Mar 11, 2026
Faradilla A.
11Min. Lesezeit
Eine Website zu gestalten bedeutet, Aussehen, Wirkung und Funktionalität einer Website systematisch zu planen und umzusetzen. Dazu gehören sowohl die visuellen Elemente als auch die technische Struktur, die eine positive Nutzererfahrung ermöglicht.
Eine gut gestaltete Website sieht nicht nur ansprechend aus, sondern macht Inhalte leicht zugänglich und führt Besucher gezielt zu den Informationen oder Aktionen, die sie suchen.
Eine positive Nutzererfahrung (User Experience, UX) ist entscheidend, da sie sich direkt auf die Benutzerfreundlichkeit Ihrer Website auswirkt.
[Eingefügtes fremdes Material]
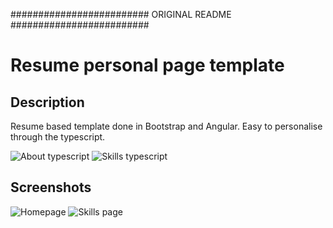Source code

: 

######################### ORIGINAL README #########################
# Resume personal page template

## Description
Resume based template done in Bootstrap and Angular. Easy to personalise through the typescript.

![About typescript](https://user-images.githubusercontent.com/16169090/45513548-3e71d580-b7a3-11e8-9584-c5c5d49eacd0.png)
![Skills typescript](https://user-images.githubusercontent.com/16169090/45513547-3e71d580-b7a3-11e8-8b22-3f836cb8330e.png)


## Screenshots

![Homepage](https://user-images.githubusercontent.com/16169090/45513090-07e78b00-b7a2-11e8-82f0-e00c964fcfa2.png)
![Skills page](https://user-images.githubusercontent.com/16169090/45513089-07e78b00-b7a2-11e8-8141-5664f605ce80.png)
Sie bestimmt letztlich, ob Besucher bleiben, mit Ihrer Website interagieren und finden, wonach sie suchen.
Der Designprozess folgt in der Regel diesem Ablauf:
Definieren Sie zunächst, warum Sie eine Website erstellen und welche Zielgruppe Sie erreichen möchten.
Bestimmen Sie Ihre Ziele
Beginnen Sie damit, die zentralen Ziele Ihrer Website festzulegen. Fragen Sie sich: Welche wichtigste Aufgabe soll die Website erfüllen? Mögliche Ziele sind zum Beispiel:
Definieren Sie zunächst Ihr primäres Ziel und ergänzen Sie anschließend sekundäre Ziele. Diese Klarheit dient als Orientierung für jede Designentscheidung.
Wenn Ihr Hauptziel beispielsweise darin besteht, ein Produkt zu verkaufen, sollte das Website-Design klare Produktseiten und einen möglichst einfachen Checkout-Prozess in den Mittelpunkt stellen.
Erstellen Sie Nutzer-Personas
Um Ihre Zielgruppe besser zu verstehen, erstellen Sie detaillierte Nutzer-Personas. Dabei handelt es sich um fiktive, verallgemeinerte Darstellungen Ihrer idealen Nutzer.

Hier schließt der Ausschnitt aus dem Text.